# Job Prep.



## Cole82 (Nov 22, 2008)

Is that brown stuff water proofing?

Cole


----------



## tgeb (Feb 9, 2006)

Interesting project.

I have used the "form-a-drain" on one project, we liked it and will use it again.


----------



## WNYcarpenter (Mar 2, 2007)

Cole82 said:


> Is that brown stuff water proofing?
> 
> Cole


Yes it is, I wish I could remember the name of the exact product.....it was new to me. The system is tu-tuff over the footer and up the wall and this drain mat down to the footer. Back fill with stone.

we used to use j-drain with fabric.....I wish I knew more, I didn't ask many questions.


----------



## Cole82 (Nov 22, 2008)

WNYcarpenter said:


> Yes it is, I wish I could remember the name of the exact product.....it was new to me. The system is tu-tuff over the footer and up the wall and this drain mat down to the footer. Back fill with stone.
> 
> we used to use j-drain with fabric.....I wish I knew more, I didn't ask many questions.


 If you wouldn't mind, would you be able to find a product name for it. Looks interesting.

Cole


----------



## WNYcarpenter (Mar 2, 2007)

Cole82 said:


> If you wouldn't mind, would you be able to find a product name for it. Looks interesting.
> 
> Cole


absolutlely:thumbsup:


----------



## griz (Nov 26, 2009)

Cool looking project. Have fun.:thumbsup:


----------



## WNYcarpenter (Mar 2, 2007)

Cole82 said:


> If you wouldn't mind, would you be able to find a product name for it. Looks interesting.
> 
> Cole


Delta-MS "The Foundation Wrap"

http://www.spycor.com/DELTA_MS_foun...m?Click=4921&gclid=CL7Po9K_l6UCFQRM5QodyjSyGg

Without knowing what you use, I'll just tell you what I know as an installer......

The drain mat came with (orange) buttons for fastening, plastic termination strips (that we'll use when final grade is established) and hardened ram-set nails.

The buttons fit right into the dimples, and in our case we just screwed to the plastic webbing of the ICF......overlapping was simple, the dimples work together.


----------



## Cole82 (Nov 22, 2008)

So there is a little air gap against the icf? I supose could be call a rain screen.

Cole


----------



## WNYcarpenter (Mar 2, 2007)

Cole82 said:


> So there is a little air gap against the icf? I supose could be call a rain screen.
> 
> Cole


Yes there is an air gap......I was using "drain mat" loosely....no air gap in my understanding would have been described as a membrane. So I guess, rain screen, might be the same thing........


----------



## Cole82 (Nov 22, 2008)

I would like to try that on a house some day. If a customer would let me, the las waterproofing I did on an icf didn't work. The company ended up agreeing with me that it shouldn't be recomended but last I checked it still was on there website.

Cole


----------



## tgeb (Feb 9, 2006)

Thanks for that link WNYcarpenter.

That looks like an interesting product. I might have to try that out.

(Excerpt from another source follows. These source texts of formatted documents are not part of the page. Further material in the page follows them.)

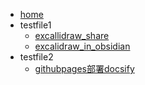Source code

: * [home](/)
* testfile1
  * [excallidraw_share](/testfile1/files/excallidraw_share.md)
  * [excalidraw_in_obsidian](/testfile1/files/excalidraw_in_obsidian.md)
* testfile2
  * [githubpages部署docsify](/testfile2/files/githubpages部署docsify.md)
  
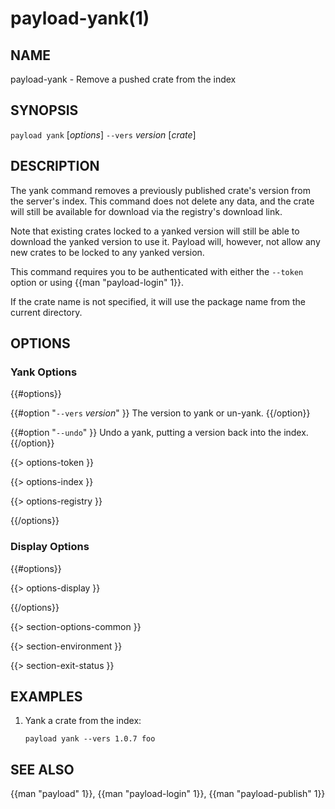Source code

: # payload-yank(1)

## NAME

payload-yank - Remove a pushed crate from the index

## SYNOPSIS

`payload yank` [_options_] `--vers` _version_ [_crate_]

## DESCRIPTION

The yank command removes a previously published crate's version from the
server's index. This command does not delete any data, and the crate will
still be available for download via the registry's download link.

Note that existing crates locked to a yanked version will still be able to
download the yanked version to use it. Payload will, however, not allow any new
crates to be locked to any yanked version.

This command requires you to be authenticated with either the `--token` option
or using {{man "payload-login" 1}}.

If the crate name is not specified, it will use the package name from the
current directory.

## OPTIONS

### Yank Options

{{#options}}

{{#option "`--vers` _version_" }}
The version to yank or un-yank.
{{/option}}

{{#option "`--undo`" }}
Undo a yank, putting a version back into the index.
{{/option}}

{{> options-token }}

{{> options-index }}

{{> options-registry }}

{{/options}}

### Display Options

{{#options}}

{{> options-display }}

{{/options}}

{{> section-options-common }}

{{> section-environment }}

{{> section-exit-status }}

## EXAMPLES

1. Yank a crate from the index:

       payload yank --vers 1.0.7 foo

## SEE ALSO
{{man "payload" 1}}, {{man "payload-login" 1}}, {{man "payload-publish" 1}}
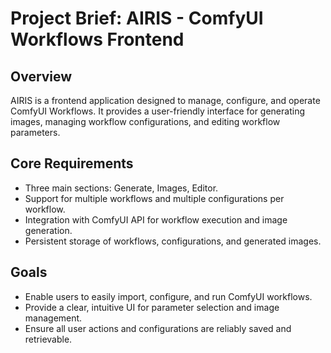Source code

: # Project Brief: AIRIS - ComfyUI Workflows Frontend

## Overview

AIRIS is a frontend application designed to manage, configure, and operate ComfyUI Workflows. It provides a user-friendly interface for generating images, managing workflow configurations, and editing workflow parameters.

## Core Requirements

- Three main sections: Generate, Images, Editor.
- Support for multiple workflows and multiple configurations per workflow.
- Integration with ComfyUI API for workflow execution and image generation.
- Persistent storage of workflows, configurations, and generated images.

## Goals

- Enable users to easily import, configure, and run ComfyUI workflows.
- Provide a clear, intuitive UI for parameter selection and image management.
- Ensure all user actions and configurations are reliably saved and retrievable.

Cole82, what product did you use on the ICF wall that did not work?

On our last ICF, I used TW-60 from Tamko and also covered it with dimple board for protection. It seemed to adhere pretty well to the foam blocks.

Stuck like effin crazy to itself if you accidentally let it touch while trying to hang it on the wall.

Looks like this product handles the membrane and protection in one step for about the cost of the TW-60 membrane....


----------



## Cole82 (Nov 22, 2008)

Polyguard 650
Called them and told them it didn't stick to anything. They said I need the primer to make it stick. Used the primer was about as sticky as a post it note. Wouldn't even hold it's own weight up. They said screw it on with fender washers. Pulled long slits in the membraine where the screws were. A huge mess!
http://www.polyguardproducts.com/products/architectural/650waterproofing.htm

Cole


----------



## WNYcarpenter (Mar 2, 2007)

we've used so many different products in the last year.....I get lost.........seriously............every time I think I know what we're doing, there's a new procedure.....
So far, the best results have been when we use a heat gun and roller, but C'MON.......


----------